Why We Love GRP

There comes a moment in every day that I spend at the Green River Preserve when I realize: I am the luckiest person in the world. Maybe this thought occurs to me when your child learns how to perfectly snap, pause, snap her pole in Fly Fishing; maybe it is when the entire Lodge laughs at a joke I make while playing Mr. Bojangles (Dr. Dodo’s crotchety old parrot sidekick) during Bird of the Day after breakfast; maybe it is when I catch the glimmer of hundreds of water skimmers on the surface of the Swimming Pond; maybe it is when I give or receive a much-needed hug, or when someone does something hilarious (remember that time Conrad put the bananas on his head?). Every day at GRP is full of small victories and new discoveries, and being part of a community that provides opportunities to both laugh hysterically and grow beyond the limits that one normally perceives is a rare and lovely experience.

We come here for different reasons. Maybe you seek for your camper time to himself, exposure to nature, a place to “fit in” (goodness knows, I was the child obsessed with the Holocaust all through third and fourth grade). But whatever we come looking for, what we find is some version of the same: opportunities for challenge, learning, freedom, responsibility, gratitude, respect, and deep, committed friendships.

I have been asking around, wondering, “Why do you love GRP?” Campers love their Activities, the Mentor Hikes, the way that they learn things here – by doing things hands-on rather than sitting at a desk. They love how beautiful their surroundings are, often so different form the cities and suburbs they come from. They love the challenges placed before them at the Climbing Tower, in the cabins, and by the sheer fact of being away from their family and school friends, and they love rising above these challenges. They love that the people who come here are so similar to them, but also so different.

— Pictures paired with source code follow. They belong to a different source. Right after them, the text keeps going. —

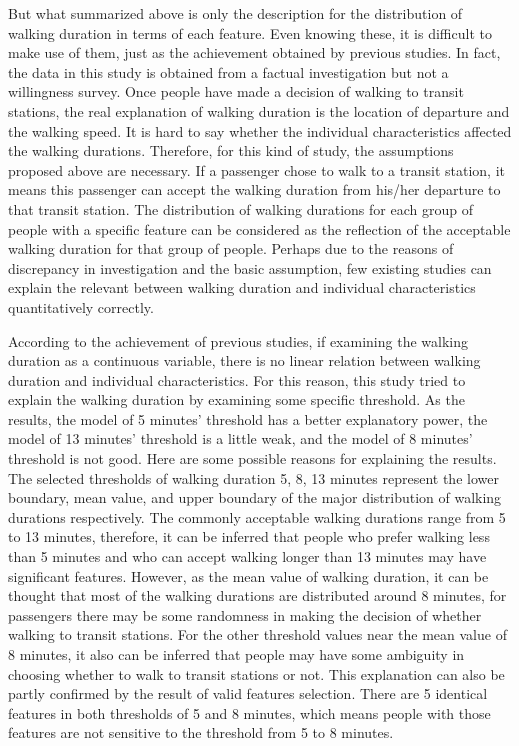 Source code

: \documentclass[Journal,letterpaper]{ascelike-new}
\begin{document}
%
But what summarized above is only the description for the distribution of walking duration in terms of each feature. Even knowing these, it is difficult to make use of them, just as the achievement obtained by previous studies. In fact, the data in this study is obtained from a factual investigation but not a willingness survey. Once people have made a decision of walking to transit stations, the real explanation of walking duration is the location of departure and the walking speed. It is hard to say whether the individual characteristics affected the walking durations. Therefore, for this kind of study, the assumptions proposed above are necessary. If a passenger chose to walk to a transit station, it means this passenger can accept the walking duration from his/her departure to that transit station. The distribution of walking durations for each group of people with a specific feature can be considered as the reflection of the acceptable walking duration for that group of people. Perhaps due to the reasons of discrepancy in investigation and the basic assumption, few existing studies can explain the relevant between walking duration and individual characteristics quantitatively correctly.

%
According to the achievement of previous studies, if examining the walking duration as a continuous variable, there is no linear relation between walking duration and individual characteristics. For this reason, this study tried to explain the walking duration by examining some specific threshold. As the results, the model of 5 minutes’ threshold has a better explanatory power, the model of 13 minutes' threshold is a little weak, and the model of 8 minutes' threshold is not good. Here are some possible reasons for explaining the results. The selected thresholds of walking duration 5, 8, 13 minutes represent the lower boundary, mean value, and upper boundary of the major distribution of walking durations respectively. The commonly acceptable walking durations range from 5 to 13 minutes, therefore, it can be inferred that people who prefer walking less than 5 minutes and who can accept walking longer than 13 minutes may have significant features. However, as the mean value of walking duration, it can be thought that most of the walking durations are distributed around 8 minutes, for passengers there may be some randomness in making the decision of whether walking to transit stations. For the other threshold values near the mean value of 8 minutes, it also can be inferred that people may have some ambiguity in choosing whether to walk to transit stations or not. This explanation can also be partly confirmed by the result of valid features selection. There are 5 identical features in both thresholds of 5 and 8 minutes, which means people with those features are not sensitive to the threshold from 5 to 8 minutes.
\end{document}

This, admittedly is one of the main reasons that I personally love GRP. I have worked at least ten different jobs in the past ten years, and never have I worked with a more loving, supportive, intelligent, and hilarious group of people. It is rare that I have ever been in a room where more than two people have understood my dry, tangential sense of humor, but here at GRP, everyone gets it. The staff is a cohesive family whose goal is to offer up a unique brand of wonderful that caters directly to your unique and wonderful children. The genuine love and affection that people have for one another here is something I have found in few other places in my twenty-five years. And this is not just love that the staff has for one another. We love your children. They are creative, intelligent, strange, silly, and wonderful, and over the course of the summer, they have transformed me from someone who never thought she would have children into someone who now wants kids (… like, two).

So many of our campers in this session, the last session of the summer, are here for the very first time. Only about ten of our 63 campers in Session Five have attended camp at Green River before, and it is exciting and uplifting to see brand new campers moving past the anxieties of being away from home for the first time, navigating new landscapes and new friendships, and trying out Activities they have never done before. There is something lovely about these new campers being here at the end of the summer; it is something akin to finding new growth on a young plant in mid-November, an errant Spring season cropping up in late Fall.

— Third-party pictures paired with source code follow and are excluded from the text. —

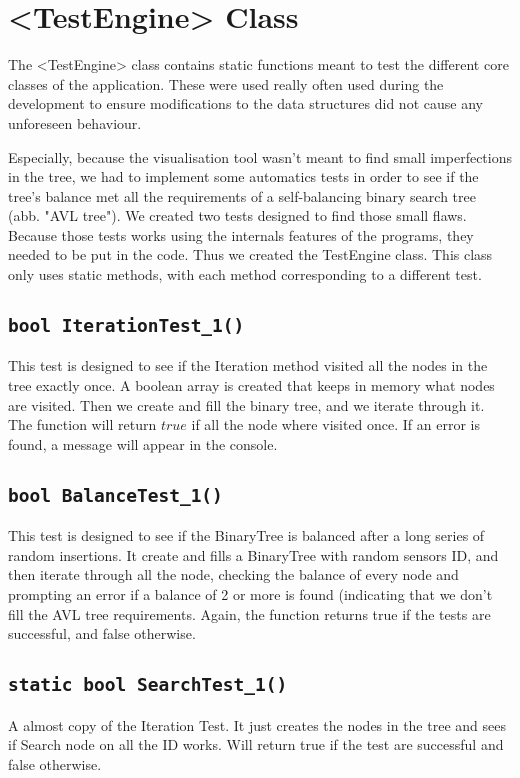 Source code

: \documentclass[10pt]{article}
\begin{document}
\section{<TestEngine> Class}
The <TestEngine> class contains static functions meant to test the different core classes of the application. These were used really often used during the development to ensure modifications to the data structures did not cause any unforeseen behaviour.

Especially, because the visualisation tool wasn't meant to find small imperfections in the tree, we had to implement some automatics tests in order to see if the tree's balance met all the requirements of a self-balancing binary search tree (abb. "AVL tree"). We created two tests designed to find those small flaws. Because those tests works using the internals features of the programs, they needed to be put in the code. Thus we created the TestEngine class. This class only uses static methods, with each method corresponding to a different test.

\subsection{\tt bool IterationTest\_1()}
This test is designed to see if the Iteration method visited all the nodes in the tree exactly once. A boolean array is created that keeps in memory what nodes are visited. Then we create and fill the binary tree, and we iterate through it. The function will return $true$ if all the node where visited once. If an error is found, a message will appear in the console.

\subsection{\tt bool BalanceTest\_1()}
This test is designed to see if the BinaryTree is balanced after a long series of random insertions. It create and fills a BinaryTree with random sensors ID, and then iterate through all the node, checking the balance of every node and prompting an error if a balance of 2 or more is found (indicating that we don't fill the AVL tree requirements. Again, the function returns true if the tests are successful, and false otherwise.

\subsection{\tt static bool SearchTest\_1()}
A almost copy of the Iteration Test. It just creates the nodes in the tree and sees if Search node on all the ID works. Will return true if the test are successful and false otherwise.
\end{document}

On this, the last day of the summer for all of us at GRP, it would be easy to become nostalgic and to focus on the past. Because really: the past two and a half months have added up to one pretty perfect summer. We have laughed, cried, learned, played, and grown together. As we face the Fall, I will repeat, as a reminder to myself and others, something that I say to my girls every time the last Rose, Bud, Thorn of a Session comes around: My Thorn is that you all are leaving tomorrow, but my Bud is for your futures. I could not be more excited for the great things you will do, the interesting places you will go, and the ways in which you will continue to grow.

And, as you know, Summer will come around again next year. We hope that when we open the gates for the 2015 camp season, you all will be as excited to see us as we will be to see you. Until then, continue to seek the joy.